WORK ITEM
Without including any pictures, please copy every entry below exactly.

+++ LISTED ENTRIES

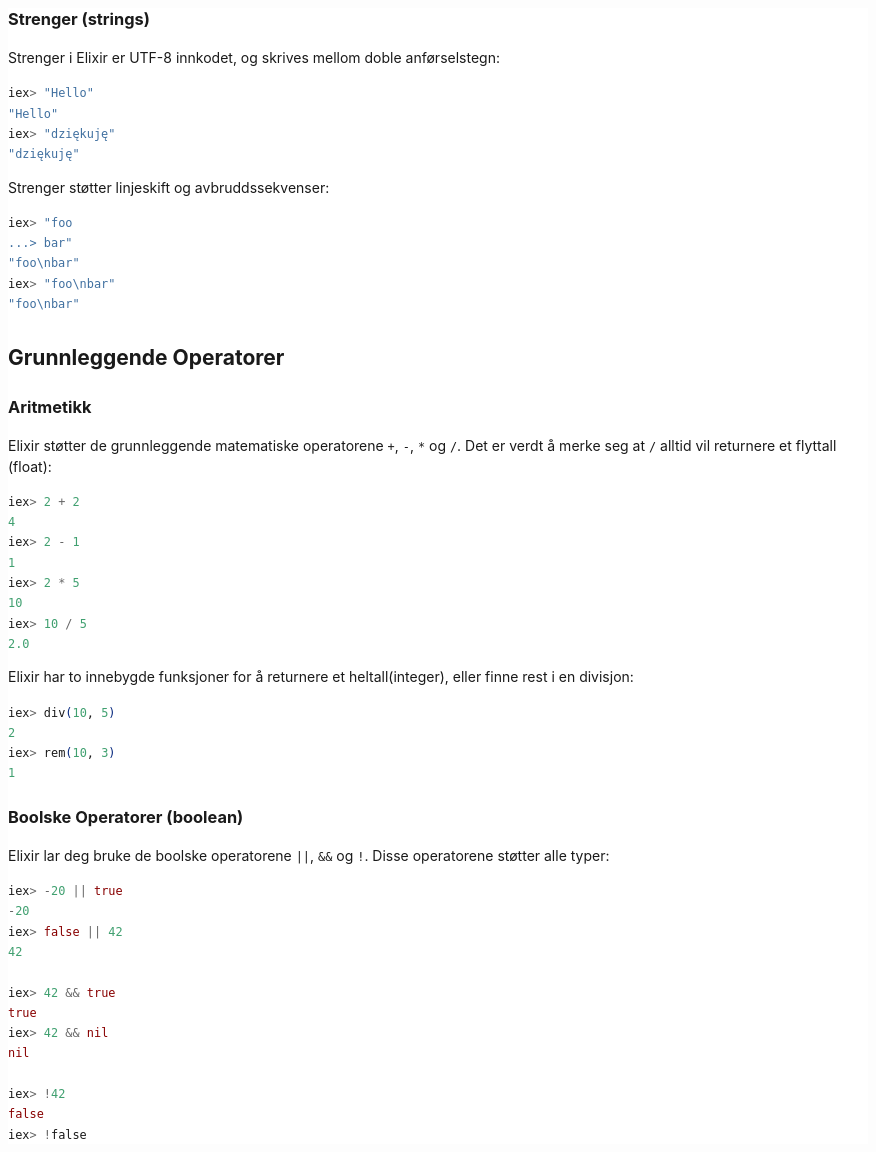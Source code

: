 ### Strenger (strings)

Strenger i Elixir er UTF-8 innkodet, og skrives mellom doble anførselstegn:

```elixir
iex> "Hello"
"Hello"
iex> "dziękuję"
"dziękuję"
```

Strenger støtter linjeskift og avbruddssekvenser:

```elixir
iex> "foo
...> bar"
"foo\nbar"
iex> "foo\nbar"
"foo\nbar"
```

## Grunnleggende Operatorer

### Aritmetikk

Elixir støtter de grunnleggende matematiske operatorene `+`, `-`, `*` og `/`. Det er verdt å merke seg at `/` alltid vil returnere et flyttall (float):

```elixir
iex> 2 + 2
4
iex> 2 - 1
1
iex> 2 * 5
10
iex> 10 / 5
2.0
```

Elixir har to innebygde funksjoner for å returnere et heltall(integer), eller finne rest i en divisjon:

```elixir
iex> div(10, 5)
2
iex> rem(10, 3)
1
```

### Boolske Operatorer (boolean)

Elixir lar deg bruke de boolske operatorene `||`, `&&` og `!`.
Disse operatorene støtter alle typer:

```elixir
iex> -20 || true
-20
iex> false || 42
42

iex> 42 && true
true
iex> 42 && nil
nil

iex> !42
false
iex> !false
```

++++++

YOUR SOLUTION
Source code

: ### Strenger (strings)

Strenger i Elixir er UTF-8 innkodet, og skrives mellom doble anførselstegn:

```elixir
iex> "Hello"
"Hello"
iex> "dziękuję"
"dziękuję"
```

Strenger støtter linjeskift og avbruddssekvenser:

```elixir
iex> "foo
...> bar"
"foo\nbar"
iex> "foo\nbar"
"foo\nbar"
```

## Grunnleggende Operatorer

### Aritmetikk

Elixir støtter de grunnleggende matematiske operatorene `+`, `-`, `*` og `/`. Det er verdt å merke seg at `/` alltid vil returnere et flyttall (float):

```elixir
iex> 2 + 2
4
iex> 2 - 1
1
iex> 2 * 5
10
iex> 10 / 5
2.0
```

Elixir har to innebygde funksjoner for å returnere et heltall(integer), eller finne rest i en divisjon:

```elixir
iex> div(10, 5)
2
iex> rem(10, 3)
1
```

### Boolske Operatorer (boolean)

Elixir lar deg bruke de boolske operatorene `||`, `&&` og `!`.
Disse operatorene støtter alle typer:

```elixir
iex> -20 || true
-20
iex> false || 42
42

iex> 42 && true
true
iex> 42 && nil
nil

iex> !42
false
iex> !false
```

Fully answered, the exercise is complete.